Genre:
Musical/Comedy
Director: Susan Stroman
Cast: Matthew Broderick, Nathan Lane, Uma
Thurman, Will Ferrell, Gary Beach, Roger Bart, Eileen Essell,
Michael McKean, David Huddleston
RunTime: 2 hrs 14 mins
Released By: Columbia TriStar
Rating: PG
Opening
Day: 6 April 2006
Synopsis:
Two-time Tony Award winners Nathan Lane and Matthew
Broderick return to their celebrated roles as Max Bialystock
and Leo Bloom, a scheming theatrical producer and his mousy
CPA who hit upon the perfect plan to embezzle a fortune: raise
far more money than you need to producer a sure-fire Broadway
flop and then (since no one will expect anything back), Max
and Leo can pocket the difference.

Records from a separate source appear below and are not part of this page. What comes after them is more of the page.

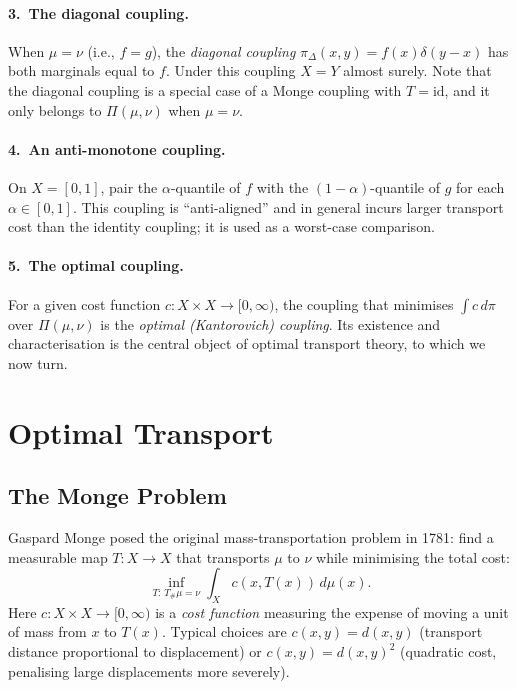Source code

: \documentclass[12pt]{article}
\begin{document}
\paragraph{3.~The diagonal coupling.}
When $\mu = \nu$ (i.e., $f = g$), the \emph{diagonal
coupling} $\pi_\Delta(x,y) = f(x)\delta(y-x)$ has both
marginals equal to $f$.  Under this coupling $X = Y$ almost
surely.  Note that the diagonal coupling is a special case of
a Monge coupling with $T = \mathrm{id}$, and it only belongs
to $\Pi(\mu,\nu)$ when $\mu = \nu$.

\paragraph{4.~An anti-monotone coupling.}
On $X = [0,1]$, pair the $\alpha$-quantile of $f$ with the
$(1-\alpha)$-quantile of $g$ for each $\alpha \in [0,1]$.
This coupling is ``anti-aligned'' and in general incurs larger
transport cost than the identity coupling; it is used as a
worst-case comparison.

\paragraph{5.~The optimal coupling.}
For a given cost function $c: X \times X \to [0,\infty)$, the
coupling that minimises $\int c\,d\pi$ over $\Pi(\mu,\nu)$ is
the \emph{optimal (Kantorovich) coupling}.  Its existence and
characterisation is the central object of optimal transport
theory, to which we now turn.

\section{Optimal Transport}
\label{sec:ot}

\subsection{The Monge Problem}

Gaspard Monge posed the original mass-transportation problem
in 1781: find a measurable map $T: X \to X$ that transports
$\mu$ to $\nu$ while minimising the total cost:
\begin{equation}\label{eq:monge}
  \inf_{T:\, T_\#\mu = \nu}
  \int_X c(x, T(x))\,d\mu(x).
\end{equation}
Here $c: X \times X \to [0,\infty)$ is a \emph{cost function}
measuring the expense of moving a unit of mass from $x$ to
$T(x)$.  Typical choices are $c(x,y) = d(x,y)$ (transport
distance proportional to displacement) or $c(x,y) = d(x,y)^2$
(quadratic cost, penalising large displacements more severely).
\end{document}
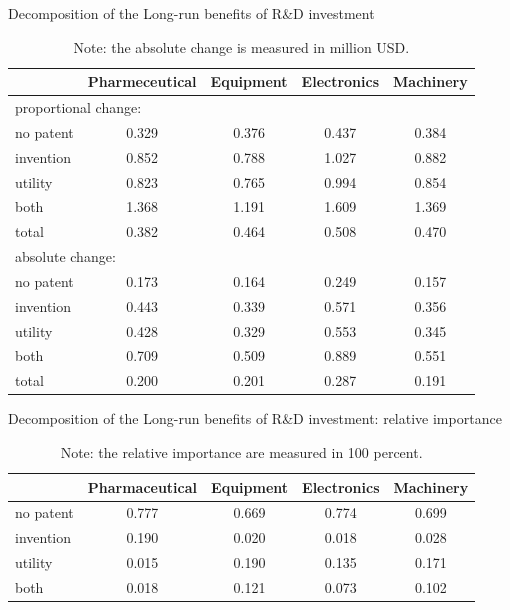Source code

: \documentclass[English]{article}
\begin{document}
\begin{table}[H] %
\centering
\caption{Decomposition of the Long-run benefits of R\&D investment}
\label{T17C}
\begin{tabular}{lcccc}
\hline\hline
              &Pharmeceutical & Equipment & Electronics & Machinery\\
\hline
\multicolumn{5}{l}{proportional change:}                      \\
no patent  & 0.329 & 0.376 & 0.437 & 0.384 \\
invention  & 0.852 & 0.788 & 1.027 & 0.882 \\
utility    & 0.823 & 0.765 & 0.994 & 0.854 \\
both       & 1.368 & 1.191 & 1.609 & 1.369 \\
total      & 0.382 & 0.464 & 0.508 & 0.470  \\
\hline
\multicolumn{5}{l}{absolute change:}                          \\
no patent  & 0.173 & 0.164 & 0.249 & 0.157 \\
invention  & 0.443 & 0.339 & 0.571 & 0.356 \\
utility    & 0.428 & 0.329 & 0.553 & 0.345 \\
both       & 0.709 & 0.509 & 0.889 & 0.551 \\
total      & 0.200 & 0.201 & 0.287 & 0.191 \\
\hline\hline
\end{tabular}
\caption*{\small{}Note: the absolute change is measured in million USD.}{\small \par}
\end{table}



\begin{table}[H] %
\centering
\caption{Decomposition of the Long-run benefits of R\&D investment: relative importance}
\label{T17D}
\begin{tabular}{lcccc}
\hline\hline
              &Pharmaceutical & Equipment & Electronics & Machinery\\
\hline
no patent  & 0.777 & 0.669 & 0.774 & 0.699 \\
invention  & 0.190 & 0.020 & 0.018 & 0.028 \\
utility    & 0.015 & 0.190 & 0.135 & 0.171 \\
both       & 0.018 & 0.121 & 0.073 & 0.102 \\
\hline\hline
\end{tabular}
\caption*{\small{}Note: the relative importance are measured in 100 percent.}{\small \par}
\end{table}
\end{document}
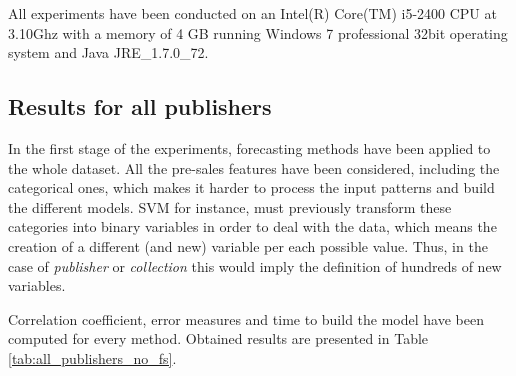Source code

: \documentclass[a4paper,10pt,twocolumn,preprint,3p]{elsarticle}
\begin{document}
All experiments have been conducted on an  Intel(R) Core(TM) i5-2400 CPU at 3.10Ghz with a memory of 4 GB running Windows 7 professional 32bit operating system and Java JRE\_1.7.0\_72.



\subsection{Results for all publishers}
\label{subsec:results_all_publishers}

In the first stage of the experiments, forecasting methods have been
applied to the whole dataset. All the pre-sales features have been
considered, including the categorical ones, which makes it harder to
process the input patterns and build the different models. SVM for
instance, must previously transform these categories into binary
variables in order to deal with the data, which means the creation of
a different (and new) variable per each possible value. Thus, in the
case of \emph{publisher} or \emph{collection} this would imply the definition of
hundreds of new variables. 

Correlation coefficient, error measures and time to build the model have been computed for every method. Obtained results are presented in Table \ref{tab:all_publishers_no_fs}.

\begin{table*}
\caption{Predicting Total sales for all publishers (all the features). 30 repetitions, 10-fold cross validation. Best values in bold.
\label{tab:all_publishers_no_fs}}
\centering{}%
\end{table*}
\end{document}
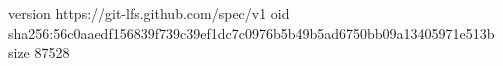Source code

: version https://git-lfs.github.com/spec/v1
oid sha256:56c0aaedf156839f739c39ef1dc7c0976b5b49b5ad6750bb09a13405971e513b
size 87528

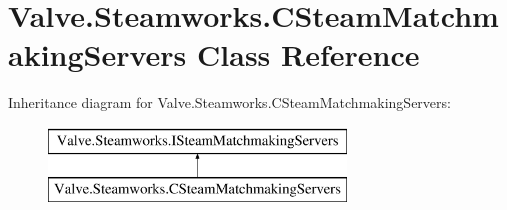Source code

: \hypertarget{classValve_1_1Steamworks_1_1CSteamMatchmakingServers}{}\section{Valve.\+Steamworks.\+C\+Steam\+Matchmaking\+Servers Class Reference}
\label{classValve_1_1Steamworks_1_1CSteamMatchmakingServers}
Inheritance diagram for Valve.\+Steamworks.\+C\+Steam\+Matchmaking\+Servers\+:\begin{figure}[H]
\begin{center}
\leavevmode
\includegraphics[height=2.000000cm]{classValve_1_1Steamworks_1_1CSteamMatchmakingServers}
\end{center}
\end{figure}
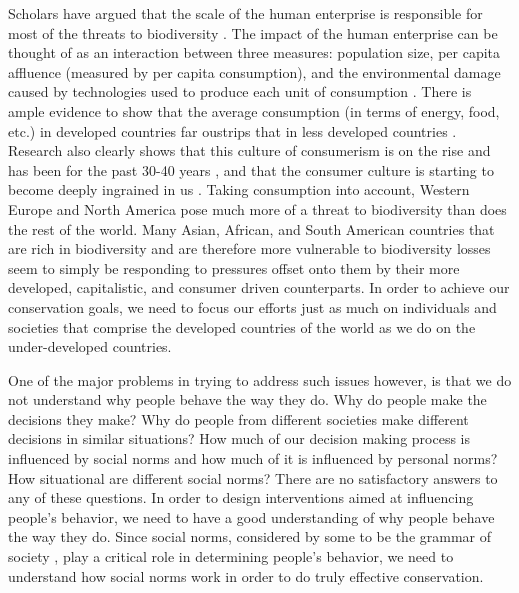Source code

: \documentclass[rutwik_proposal.tex]{subfiles}
\begin{document}
Scholars have argued that the scale of the human enterprise is responsible for most of the threats to biodiversity \cite{Ehrlich94}. The impact of the human enterprise can be thought of as an interaction between three measures: population size, per capita affluence (measured by per capita consumption), and the environmental damage caused by technologies used to produce each unit of consumption \cite{Ehrlich71}. There is ample evidence to show that the average consumption (in terms of energy, food, etc.) in developed countries far oustrips that in less developed countries \cite{UScons08, Lenzen99}. Research also clearly shows that this culture of consumerism is on the rise and has been for the past 30-40 years \cite{Schor99}, and that the consumer culture is starting to become deeply ingrained in us \cite{Schor04}. Taking consumption into account, Western Europe and North America pose much more of a threat to biodiversity than does the rest of the world. Many Asian, African, and South American countries that are rich in biodiversity and are therefore more vulnerable to biodiversity losses seem to simply be responding to pressures offset onto them by their more developed, capitalistic, and consumer driven counterparts. In order to achieve our conservation goals, we need to focus our efforts just as much on individuals and societies that comprise the developed countries of the world as we do on the under-developed countries.

One of the major problems in trying to address such issues however, is that we do not understand why people behave the way they do. Why do people make the decisions they make? Why do people from different societies make different decisions in similar situations? How much of our decision making process is influenced by social norms and how much of it is influenced by personal norms? How situational are different social norms? There are no satisfactory answers to any of these questions. In order to design interventions aimed at influencing people's behavior, we need to have a good understanding of why people behave the way they do. Since social norms, considered by some to be the grammar of society \cite{Bicchieri05}, play a critical role in determining people's behavior, we need to understand how social norms work in order to do truly effective conservation.
\end{document}
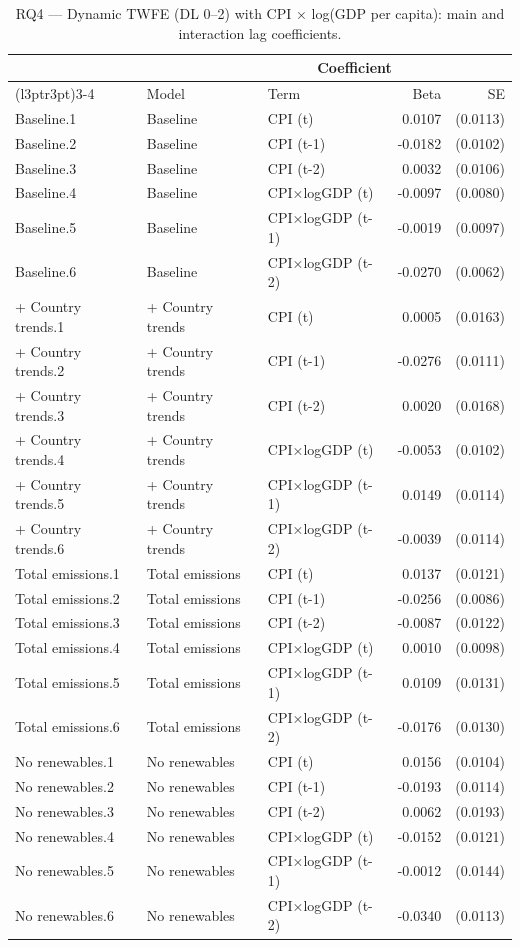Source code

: \begin{table}
\centering
\caption{\label{tab:tab:rq4_dl_interaction}RQ4 — Dynamic TWFE (DL 0–2) with CPI × log(GDP per capita): main and interaction lag coefficients.}
\centering
\begin{tabular}[t]{lllrr}
\toprule
\multicolumn{1}{c}{ } & \multicolumn{1}{c}{ } & \multicolumn{2}{c}{Coefficient} \\
\cmidrule(l{3pt}r{3pt}){3-4}
  & Model & Term & Beta & SE\\
\midrule
Baseline.1 & Baseline & CPI (t) & 0.0107 & (0.0113)\\
Baseline.2 & Baseline & CPI (t-1) & -0.0182 & (0.0102)\\
Baseline.3 & Baseline & CPI (t-2) & 0.0032 & (0.0106)\\
Baseline.4 & Baseline & CPI×logGDP (t) & -0.0097 & (0.0080)\\
Baseline.5 & Baseline & CPI×logGDP (t-1) & -0.0019 & (0.0097)\\
\addlinespace
Baseline.6 & Baseline & CPI×logGDP (t-2) & -0.0270 & (0.0062)\\
+ Country trends.1 & + Country trends & CPI (t) & 0.0005 & (0.0163)\\
+ Country trends.2 & + Country trends & CPI (t-1) & -0.0276 & (0.0111)\\
+ Country trends.3 & + Country trends & CPI (t-2) & 0.0020 & (0.0168)\\
+ Country trends.4 & + Country trends & CPI×logGDP (t) & -0.0053 & (0.0102)\\
\addlinespace
+ Country trends.5 & + Country trends & CPI×logGDP (t-1) & 0.0149 & (0.0114)\\
+ Country trends.6 & + Country trends & CPI×logGDP (t-2) & -0.0039 & (0.0114)\\
Total emissions.1 & Total emissions & CPI (t) & 0.0137 & (0.0121)\\
Total emissions.2 & Total emissions & CPI (t-1) & -0.0256 & (0.0086)\\
Total emissions.3 & Total emissions & CPI (t-2) & -0.0087 & (0.0122)\\
\addlinespace
Total emissions.4 & Total emissions & CPI×logGDP (t) & 0.0010 & (0.0098)\\
Total emissions.5 & Total emissions & CPI×logGDP (t-1) & 0.0109 & (0.0131)\\
Total emissions.6 & Total emissions & CPI×logGDP (t-2) & -0.0176 & (0.0130)\\
No renewables.1 & No renewables & CPI (t) & 0.0156 & (0.0104)\\
No renewables.2 & No renewables & CPI (t-1) & -0.0193 & (0.0114)\\
\addlinespace
No renewables.3 & No renewables & CPI (t-2) & 0.0062 & (0.0193)\\
No renewables.4 & No renewables & CPI×logGDP (t) & -0.0152 & (0.0121)\\
No renewables.5 & No renewables & CPI×logGDP (t-1) & -0.0012 & (0.0144)\\
No renewables.6 & No renewables & CPI×logGDP (t-2) & -0.0340 & (0.0113)\\
\bottomrule
\end{tabular}
\end{table}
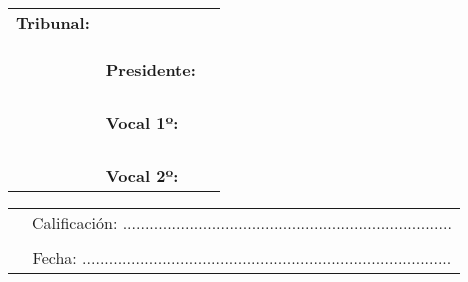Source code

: \vspace{1cm}
\begin{center}
  \begin{tabular}{rll}
    \textbf{Tribunal:} & &\\ \\ \\
    &&\\
    & \textbf{Presidente:} \\ \\ \\
    \\
    &&\\
    & \textbf{Vocal 1º:}& \\ \\ \\
    \\
    &&\\
    & \textbf{Vocal 2º:}&
  \end{tabular}
\end{center}


\vspace{15mm}
\begin{tabular}{p{3cm}c}
  &Calificación: ..........................................................................\\ \\
  &Fecha: ...................................................................................
\end{tabular}

\normalsize

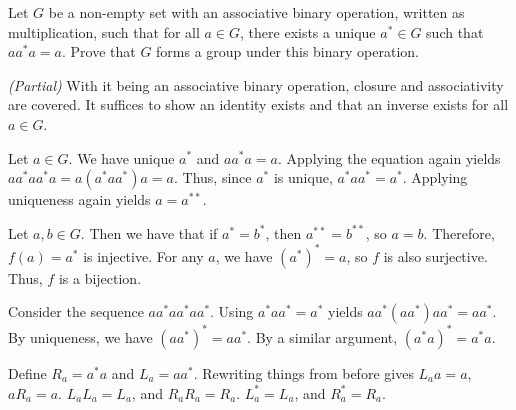 \documentclass[12pt]{article}
\begin{document}
\begin{question}
    Let $G$ be a non-empty set with an associative binary operation,
    written as multiplication, such that 
    for all $a \in G$, there exists a unique $a^{*} \in G$ such that $aa^{*}a = a$.
    Prove that $G$ forms a group under this binary operation.
\end{question}
\begin{nonproof} \textit{(Partial)}
    With it being an associative binary operation, 
    closure and associativity are covered.
    It suffices to show an identity exists and that
    an inverse exists for all $a \in G$.

    Let $a \in G$.
    We have unique $a^{*}$ and $aa^{*}a = a$.
    Applying the equation again yields $aa^{*}aa^{*}a = a(a^{*}aa^{*})a = a$.
    Thus, since $a^{*}$ is unique, $a^{*}aa^{*} = a^{*}$.
    Applying uniqueness again yields $a = a^{**}$.

    Let $a,b \in G$. Then we have that if $a^{*} = b^{*}$,
    then $a^{**} = b^{**}$, so $a = b$.
    Therefore, $f(a) = a^{*}$ is injective.
    For any $a$, we have $(a^{*})^{*} = a$, so $f$ is also surjective.
    Thus, $f$ is a bijection.

    Consider the sequence $aa^{*}aa^{*}aa^{*}$.
    Using $a^{*}aa^{*} = a^{*}$ yields $aa^{*}(aa^{*})aa^{*} = aa^{*}$.
    By uniqueness, we have $(aa^{*})^{*} = aa^{*}$.
    By a similar argument, $(a^{*}a)^{*} = a^{*}a$.

    Define $R_{a} = a^{*}a$ and $L_{a} = aa^{*}$.
    Rewriting things from before gives
    $L_{a}a = a$, $aR_{a} = a$.
    $L_a L_a = L_a$, and $R_a R_a = R_a$.
    $L_a^{*} = L_a$, and $R_a^{*} = R_a$.
\end{nonproof}
\end{document}
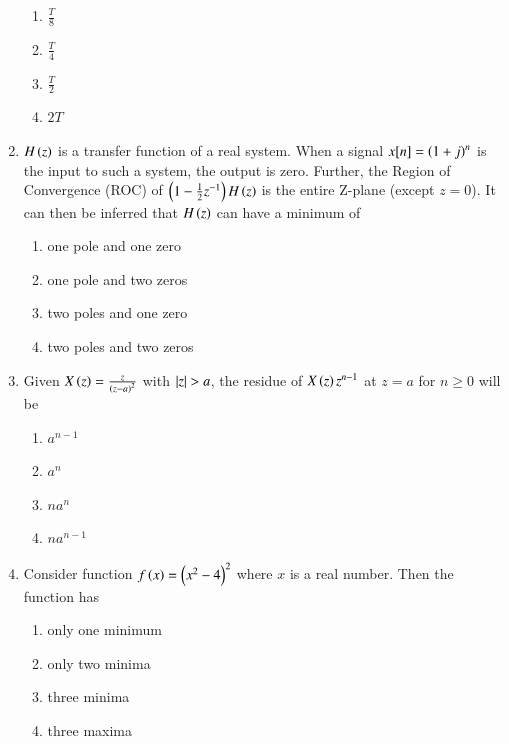 \documentclass[journal,12pt,onecolumn]{IEEEtran}
\theoremstyle{remark}
\begin{document}
\begin{enumerate}
      \begin{enumerate}
          \item $\frac{T}{8}$
          \item $\frac{T}{4}$
          \item $\frac{T}{2}$
          \item $2T$
      \end{enumerate}
      \item $H\left(z\right)$ is a transfer function of a real system. When a signal $x[n]=\left(1+j\right)^n$ is the input to such a system, the output is zero. Further, the Region of Convergence (ROC) of $\left(1-\frac{1}{2}z^{-1}\right)H\left(z\right)$ is the entire Z-plane (except $z=0$). It can then be inferred that $H\left(z\right)$ can have a minimum of
      \begin{enumerate}
          \item one pole and one zero
          \item one pole and two zeros
          \item two poles and one zero
          \item two poles and two zeros
      \end{enumerate}
      \item Given $X\left(z\right)=\frac{z}{\left(z-a\right)^2}$ with $\left\vert z\right\vert>a$, the residue of $X\left(z\right)z^{n-1}$ at $z=a$ for $n\geq 0$ will be
      \begin{enumerate}
          \item $a^{n-1}$
          \item $a^n$
          \item $n a^n$
          \item $na^{n-1}$
      \end{enumerate}
      \item Consider function $f\left(x\right)=\left(x^2-4\right)^2$ where $x$  is a real number. Then the function has
      \begin{enumerate}
          \item only one minimum
          \item only two minima
          \item three minima
          \item three maxima
      \end{enumerate}
\end{enumerate}
\end{document}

To do this, they need the
ultimate bad play, which they find in the musical Springtime
for Hitler. Their plans come to naught and the duo are taken
completely by surprise when their new production is hailed
as a toast-of-the-town hit. Uma Thurman stars as Ulla, the
Swedish secretary/slash/ receptionist and would-be showgirl,
and Will Farrell brings his spot-on comic talents to the role
of Franz Liebkind, the neo-Nazi playwright (and pigeon fancier)
responsible for penning the “worst play ever written.”
Movie
Review:
When you have a plot that’s about two conniving Broadway
producers trying to strike it big by putting up the worst
play ever written, incidentally about Adolf ‘Elizabeth’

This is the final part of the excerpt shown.